-- Try it --
Copy exactly, and copy only, the lines from the one bearing "为 4-bit 掩码）" through the final line of the records.

-- Data for this exercise --
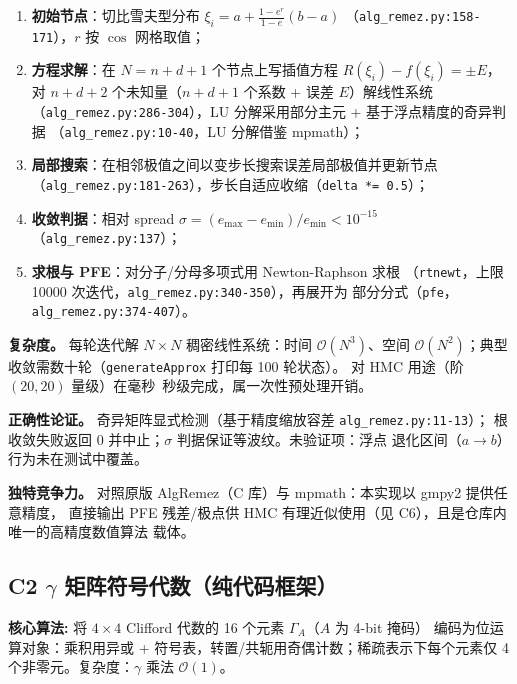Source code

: \documentclass[UTF8]{ctexart}
\begin{document}
\begin{enumerate}
\item \textbf{初始节点}：切比雪夫型分布 $\xi_i = a + \tfrac{1-e^r}{1-e} (b-a)$
（\texttt{alg\_remez.py:158-171}），$r$ 按 $\cos$ 网格取值；
\item \textbf{方程求解}：在 $N=n+d+1$ 个节点上写插值方程 $R(\xi_i) - f(\xi_i) = \pm E$，
对 $n+d+2$ 个未知量（$n+d+1$ 个系数 + 误差 $E$）解线性系统
（\texttt{alg\_remez.py:286-304}），LU 分解采用部分主元 + 基于浮点精度的奇异判据
（\texttt{alg\_remez.py:10-40}，LU 分解借鉴 mpmath）；
\item \textbf{局部搜索}：在相邻极值之间以变步长搜索误差局部极值并更新节点
（\texttt{alg\_remez.py:181-263}），步长自适应收缩（\texttt{delta *= 0.5}）；
\item \textbf{收敛判据}：相对 spread $\sigma = (e_{\max}-e_{\min})/e_{\min} < 10^{-15}$
（\texttt{alg\_remez.py:137}）；
\item \textbf{求根与 PFE}：对分子/分母多项式用 Newton-Raphson 求根
（\texttt{rtnewt}，上限 10000 次迭代，\texttt{alg\_remez.py:340-350}），再展开为
部分分式（\texttt{pfe}，\texttt{alg\_remez.py:374-407}）。
\end{enumerate}

\textbf{复杂度。} 每轮迭代解 $N\times N$ 稠密线性系统：时间 $\mathcal{O}(N^3)$、空间
$\mathcal{O}(N^2)$；典型收敛需数十轮（\texttt{generateApprox} 打印每 100 轮状态）。
对 HMC 用途（阶 $(20,20)$ 量级）在毫秒~秒级完成，属一次性预处理开销。

\textbf{正确性论证。} 奇异矩阵显式检测（基于精度缩放容差 \texttt{alg\_remez.py:11-13}）；
根收敛失败返回 0 并中止；$\sigma$ 判据保证等波纹。\textcolor{warn}{未验证}项：浮点
退化区间（$a\to b$）行为未在测试中覆盖。

\textbf{独特竞争力。} 对照原版 AlgRemez（C 库）与 mpmath：本实现以 gmpy2 提供任意精度，
直接输出 PFE 残差/极点供 HMC 有理近似使用（见 C6），且是仓库内唯一的高精度数值算法
载体。

\subsection{C2 $\gamma$ 矩阵符号代数（纯代码框架）}

\begin{algobox}
\textbf{核心算法:} 将 $4\times4$ Clifford 代数的 16 个元素 $\Gamma_A$（$A$ 为 4-bit 掩码）
编码为位运算对象：乘积用异或 + 符号表，转置/共轭用奇偶计数；稀疏表示下每个元素仅
4 个非零元。复杂度：$\gamma$ 乘法 $\mathcal{O}(1)$。
\end{algobox}
\end{document}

-- Solution to the exercise --
\textbf{核心算法:} 将 $4\times4$ Clifford 代数的 16 个元素 $\Gamma_A$（$A$ 为 4-bit 掩码）
编码为位运算对象：乘积用异或 + 符号表，转置/共轭用奇偶计数；稀疏表示下每个元素仅
4 个非零元。复杂度：$\gamma$ 乘法 $\mathcal{O}(1)$。
\end{algobox}
\end{document}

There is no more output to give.